[Stored data entries]
• • • •

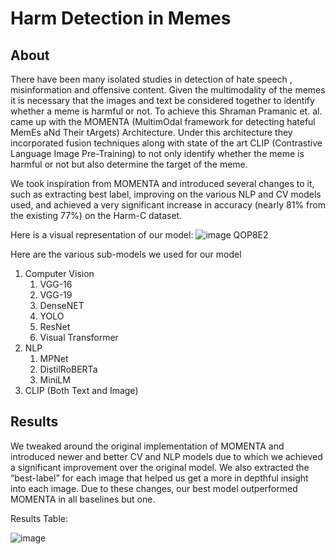 # Harm Detection in Memes
## About
There have been many isolated studies in detection of hate speech , misinformation and
offensive content. Given the multimodality of the memes it is necessary that the images and
text be considered together to identify whether a meme is harmful or not. To achieve this
Shraman Pramanic et. al. came up with the MOMENTA (MultimOdal framework for
detecting hateful MemEs aNd Their tArgets) Architecture. Under this architecture they
incorporated fusion techniques along with state of the art CLIP (Contrastive Language Image
Pre-Training) to not only identify whether the meme is harmful or not but also determine the
target of the meme.

We took inspiration from MOMENTA and introduced several changes to it, such as extracting best label,
improving on the various NLP and CV models used, and achieved a very significant increase in accuracy
(nearly 81% from the existing 77%) on the Harm-C dataset.

Here is a visual representation of our model:
![image QOP8E2](https://github.com/omkmorendha/Harm-meme-detection/assets/17925053/f1a53886-0e62-4303-a8ad-fdf4519b2fe3)

Here are the various sub-models we used for our model
1. Computer Vision
     1. VGG-16
     2. VGG-19
     3. DenseNET
     4. YOLO
     5. ResNet
     6. Visual Transformer
2. NLP
    1. MPNet
    2. DistilRoBERTa
    3. MiniLM  
3. CLIP (Both Text and Image)
   
## Results 
We tweaked around the original implementation of MOMENTA and introduced newer and better CV and NLP models due to which we achieved a significant improvement over the original model. We also extracted the “best-label” for each image that helped us get a more in depthful insight into each image. Due to these changes, our best model outperformed MOMENTA in all baselines but one.

Results Table:

![image](https://github.com/omkmorendha/Harm-meme-detection/assets/17925053/8b87d3fe-1313-4f88-9d1b-30f5b4744731)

• • • •

The response must match the data line for line, from its first line through the line with "incorporated fusion techniques", inclusive, and must leave out the pictures.

» Solution to the problem:
 # Harm Detection in Memes
## About
There have been many isolated studies in detection of hate speech , misinformation and
offensive content. Given the multimodality of the memes it is necessary that the images and
text be considered together to identify whether a meme is harmful or not. To achieve this
Shraman Pramanic et. al. came up with the MOMENTA (MultimOdal framework for
detecting hateful MemEs aNd Their tArgets) Architecture. Under this architecture they
incorporated fusion techniques along with state of the art CLIP (Contrastive Language Image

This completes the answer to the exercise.